The dominant contributors are carotenoids — pigments such as beta-carotene, lutein, and zeaxanthin. These molecules absorb higher-energy blue wavelengths and reflect yellow–gold light back to the eye. They are the same class of pigments responsible for the colour of ripe fruit, autumn leaves, and many seed oils. In the olive, they are formed slowly, as the fruit matures under Mediterranean sun.

These pigments are fat-soluble and remarkably resilient. Even through saponification — the transformation of oil into soap — carotenoids persist. What changes is not their presence, but how light moves through them.

Alongside carotenoids are remnants of chlorophyll, and more often its transformed derivatives, pheophytins. Fresh chlorophyll is green, but under time, heat, and alkali it shifts toward warmer olive-gold tones. In liquid Castile soap, these compounds no longer announce themselves as green, but they subtly deepen and soften the gold, giving it optical depth rather than brightness.

Then there are polyphenols.

Polyphenols are not responsible for colour in a direct sense. Most are colourless or pale. But they play a quieter role: they protect what light has made. Polyphenols stabilise oils against oxidation. They slow degradation. They preserve clarity and vitality over time. In optical terms, they influence how “alive” or “flat” a colour feels — not by adding hue, but by defending it.

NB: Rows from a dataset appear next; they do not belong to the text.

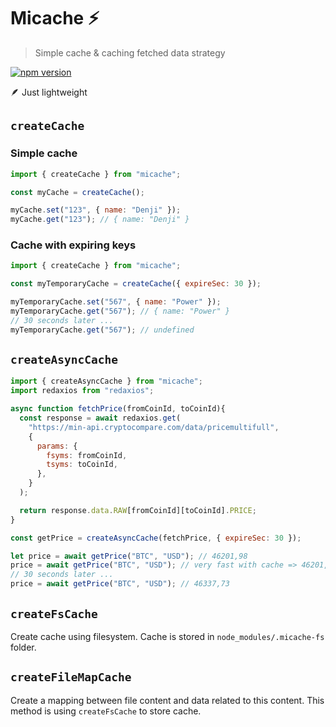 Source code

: # Micache ⚡

> Simple cache & caching fetched data strategy

[![npm version](https://badge.fury.io/js/micache.svg)](https://badge.fury.io/js/micache)

🪶 Just lightweight

## `createCache`

### Simple cache

```js
import { createCache } from "micache";

const myCache = createCache();

myCache.set("123", { name: "Denji" });
myCache.get("123"); // { name: "Denji" }
```

### Cache with expiring keys

```js
import { createCache } from "micache";

const myTemporaryCache = createCache({ expireSec: 30 });

myTemporaryCache.set("567", { name: "Power" });
myTemporaryCache.get("567"); // { name: "Power" }
// 30 seconds later ...
myTemporaryCache.get("567"); // undefined
```

## `createAsyncCache`

```js
import { createAsyncCache } from "micache";
import redaxios from "redaxios";

async function fetchPrice(fromCoinId, toCoinId){
  const response = await redaxios.get(
    "https://min-api.cryptocompare.com/data/pricemultifull",
    {
      params: {
        fsyms: fromCoinId,
        tsyms: toCoinId,
      },
    }
  );

  return response.data.RAW[fromCoinId][toCoinId].PRICE;
}

const getPrice = createAsyncCache(fetchPrice, { expireSec: 30 });

let price = await getPrice("BTC", "USD"); // 46201,98
price = await getPrice("BTC", "USD"); // very fast with cache => 46201,98
// 30 seconds later ...
price = await getPrice("BTC", "USD"); // 46337,73
```

## `createFsCache`

Create cache using filesystem.
Cache is stored in `node_modules/.micache-fs` folder.

## `createFileMapCache`

Create a mapping between file content and data related to this content.
This method is using `createFsCache` to store cache.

In a well-made liquid Castile soap, these elements come together within a translucent structure. Light passes through the liquid, scatters within its micellar system, and returns altered — not blocked, not masked, but filtered. The result is neither opaque yellow nor artificial brightness, but something closer to what we recognise intuitively as sunlight made visible.

This is why the colour matters.

Not because it is attractive, but because it is evidence.

No dyes are added. No colourants are required. The hue emerges from the oil itself — from pigments shaped by the tree, preserved through restraint, and revealed again through process.

What you are seeing is not “gold” as ornament.

It is light that has lived inside a plant.

At Phytocea, this understanding matters because it defines how we formulate. We work with materials that already carry structure, energy, and history. Our role is not to improve them, but to avoid damaging what is already there. Precision, patience, and discipline are not aesthetic choices — they are functional necessities if light is to survive the journey from tree to skin.

The colour of our soap is not a branding decision.

It is the natural consequence of working with living materials and allowing them to speak.

This is what light looks like when it has been absorbed, transformed, and returned.